For the next two years Russia fragmented as the Caucasus and other Islamic regions seceded from the now defunct Federation, while neighboring powers in Eastern Europe took advantage of the chaos and occupied former territory of the CIS and the Union State, seeking to prevent the return of a historic enemy. By 2025 Estonia had claim over St. Petersburg (Nevaburg), Romania retook Moldova and portions of the Ukraine, Lithuania had annexed Kaliningrad (Vileišisia), and Poland had retaken the territory it had lost to the Soviets at the end of the Second World War, leaving it the most dynamic and powerful nation in Eastern Europe.

The collapsed was all but insured after the Treaty of Anadyr, which established a massive arms Reduction over the Russian federation in exchange for economic aid from the US and the Polish Bloc. This move was largely crafted by President Huntsman and Hungarian President Schmitt in an effort to remove Russia as a single entity for good. The act resulted in rebellions across the whole of the country as a number of Generals and ethnic minorities rebelled against the Moscow government.

Over the next decade Russia continued to degrade, left with no formal government until the establishment of the Russian State in 2031. By that point Russia had been reduced to its Ancient borders and left virtually powerless. Japan and Turkey moved in on the edges of the country to restore order to the most chaotic regions of the country, while the US provided support, but rarely acted beyond limited Naval and Air strikes. For the first time in Modern History, no single power held dominance over Eurasia, leaving the United States free for the first time in its history from any threat of foreign entanglement.

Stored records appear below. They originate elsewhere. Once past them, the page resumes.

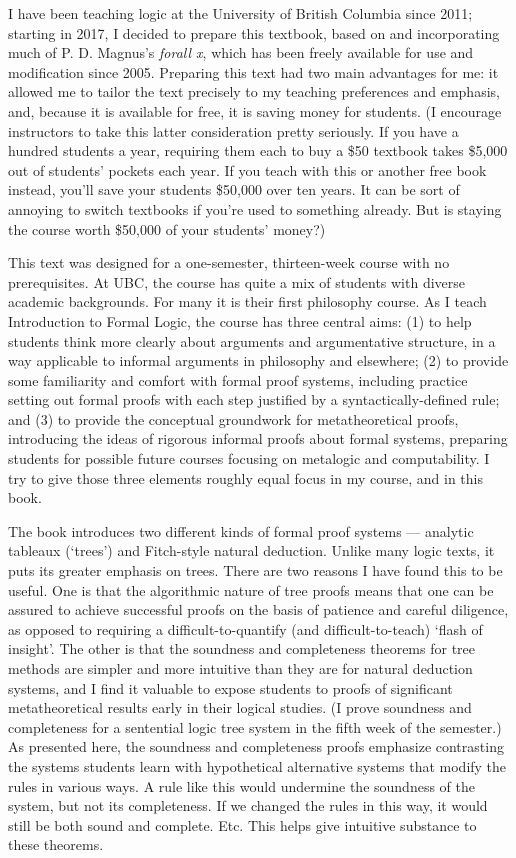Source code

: I have been teaching logic at the University of British Columbia since 2011; starting in 2017, I decided to prepare this textbook, based on and incorporating much of P. D. Magnus's \emph{forall x}, which has been freely available for use and modification since 2005. Preparing this text had two main advantages for me: it allowed me to tailor the text precisely to my teaching preferences and emphasis, and, because it is available for free, it is saving money for students. (I encourage instructors to take this latter consideration pretty seriously. If you have a hundred students a year, requiring them each to buy a \$50 textbook takes \$5,000 out of students' pockets each year. If you teach with this or another free book instead, you'll save your students \$50,000 over ten years. It can be sort of annoying to switch textbooks if you're used to something already. But is staying the course worth \$50,000 of your students' money?)

This text was designed for a one-semester, thirteen-week course with no prerequisites. At UBC, the course has quite a mix of students with diverse academic backgrounds. For many it is their first philosophy course. As I teach Introduction to Formal Logic, the course has three central aims: (1) to help students think more clearly about arguments and argumentative structure, in a way applicable to informal arguments in philosophy and elsewhere; (2) to provide some familiarity and comfort with formal proof systems, including practice setting out formal proofs with each step justified by a syntactically-defined rule; and (3) to provide the conceptual groundwork for metatheoretical proofs, introducing the ideas of rigorous informal proofs about formal systems, preparing students for possible future courses focusing on metalogic and computability. I try to give those three elements roughly equal focus in my course, and in this book.

The book introduces two different kinds of formal proof systems --- analytic tableaux (`trees') and Fitch-style natural deduction. Unlike many logic texts, it puts its greater emphasis on trees. There are two reasons I have found this to be useful. One is that the algorithmic nature of tree proofs means that one can be assured to achieve successful proofs on the basis of patience and careful diligence, as opposed to requiring a difficult-to-quantify (and difficult-to-teach) `flash of insight'. The other is that the soundness and completeness theorems for tree methods are simpler and more intuitive than they are for natural deduction systems, and I find it valuable to expose students to proofs of significant metatheoretical results early in their logical studies. (I prove soundness and completeness for a sentential logic tree system in the fifth week of the semester.) As presented here, the soundness and completeness proofs emphasize contrasting the systems students learn with hypothetical alternative systems that modify the rules in various ways. A rule like this would undermine the soundness of the system, but not its completeness. If we changed the rules in this way, it would still be both sound and complete. Etc. This helps give intuitive substance to these theorems.

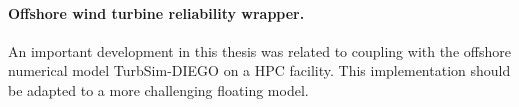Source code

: \paragraph{Offshore wind turbine reliability wrapper.}
An important development in this thesis was related to coupling \ots with the offshore numerical model TurbSim-DIEGO on a HPC facility. 
This implementation should be adapted to a more challenging floating model.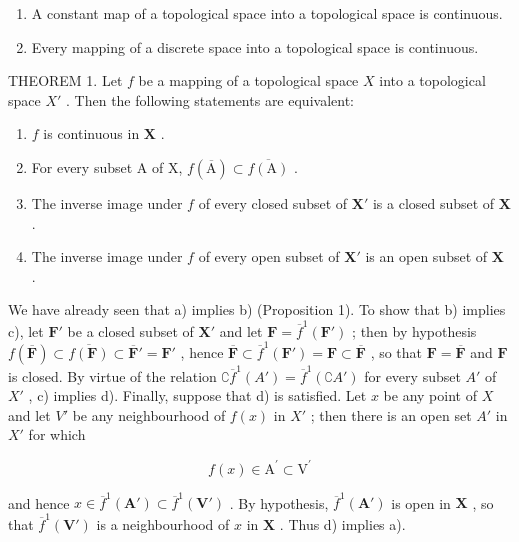 \begin{enumerate}
\def\labelenumi{\arabic{enumi})}
\setcounter{enumi}{1}
\item
  A constant map of a topological space into a topological space is continuous.
\item
  Every mapping of a discrete space into a topological space is continuous.
\end{enumerate}

THEOREM 1. Let \(f\) be a mapping of a topological space \(X\) into a topological space \(X'\) . Then the following statements are equivalent:

\begin{enumerate}
\def\labelenumi{\alph{enumi})}
\item
  \(f\) is continuous in \(\mathbf{X}\) .
\item
  For every subset A of X, \(f(\overline{\mathrm{A}}) \subset \overline{f(\mathrm{A})}\) .
\item
  The inverse image under \(f\) of every closed subset of \(\mathbf{X}'\) is a closed subset of \(\mathbf{X}\) .
\item
  The inverse image under \(f\) of every open subset of \(\mathbf{X}'\) is an open subset of \(\mathbf{X}\) .
\end{enumerate}

We have already seen that a) implies b) (Proposition 1). To show that b) implies c), let \(\mathbf{F}'\) be a closed subset of \(\mathbf{X}'\) and let \(\mathbf{F} = \overline{f}^{1}(\mathbf{F}')\) ; then by hypothesis \(f(\overline{\mathbf{F}}) \subset \overline{f(\mathbf{F})} \subset \overline{\mathbf{F}}' = \mathbf{F}'\) , hence \(\overline{\mathbf{F}} \subset \overline{f}^{1}(\mathbf{F}') = \mathbf{F} \subset \overline{\mathbf{F}}\) , so that \(\mathbf{F} = \overline{\mathbf{F}}\) and \(\mathbf{F}\) is closed. By virtue of the relation \(\complement \overline{f}^{1}(A') = \overline{f}^{1}(\complement A')\) for every subset \(A'\) of \(X'\) , c) implies d). Finally, suppose that d) is satisfied. Let \(x\) be any point of \(X\) and let \(V'\) be any neighbourhood of \(f(x)\) in \(X'\) ; then there is an open set \(A'\) in \(X'\) for which

\[
f (x) \in \mathrm{A} ^ {\prime} \subset \mathrm{V} ^ {\prime}
\]

and hence \(x \in \overline{f}^1(\mathbf{A}') \subset \overline{f}^1(\mathbf{V}')\) . By hypothesis, \(\overline{f}^1(\mathbf{A}')\) is open in \(\mathbf{X}\) , so that \(\overline{f}^1(\mathbf{V}')\) is a neighbourhood of \(x\) in \(\mathbf{X}\) . Thus d) implies a).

This would not last, as Turkey and Japan, historic allies of the United States, began to act more boldly to ensure regional security. Facing an aging population that left barely half the country able to work, Japan sought influence in China, Mongolia, and Eastern Siberia for exports and labor; eventually launching a military campaign to Pacific Russia in 2033, the first of its kind since 1945, to secure economic interests. Throughout the 2030s Japan progressively worked more independently of the United States, building a large Navy to patrol the North Pacific Basin and funding military technologies to defend its economic lifeblood of Chinese and Siberian laborers.

Turkey, meanwhile expanded its influence in the Arabian peninsula and the Caucasus, seeking to prevent the Chaos Russia left in its wake, from spreading over its boarders, and hoping to build a coalition against the Iranians (the other major power in the region at the time.)

By the end of the decade, the US and the Japanese and Turkish Spheres had begun to enter into a period of formal cordiality, and quiet animosity as the US feared the return of a dominant power in Eurasia.

**This scenario was conceived by STRATFOR founder, and geopolitical/economic analyst George Friedman. I did my best to illustrate his very interesting scenario which you can read about in great detail in his books: "The Next 100 Years," and the "Next Decade"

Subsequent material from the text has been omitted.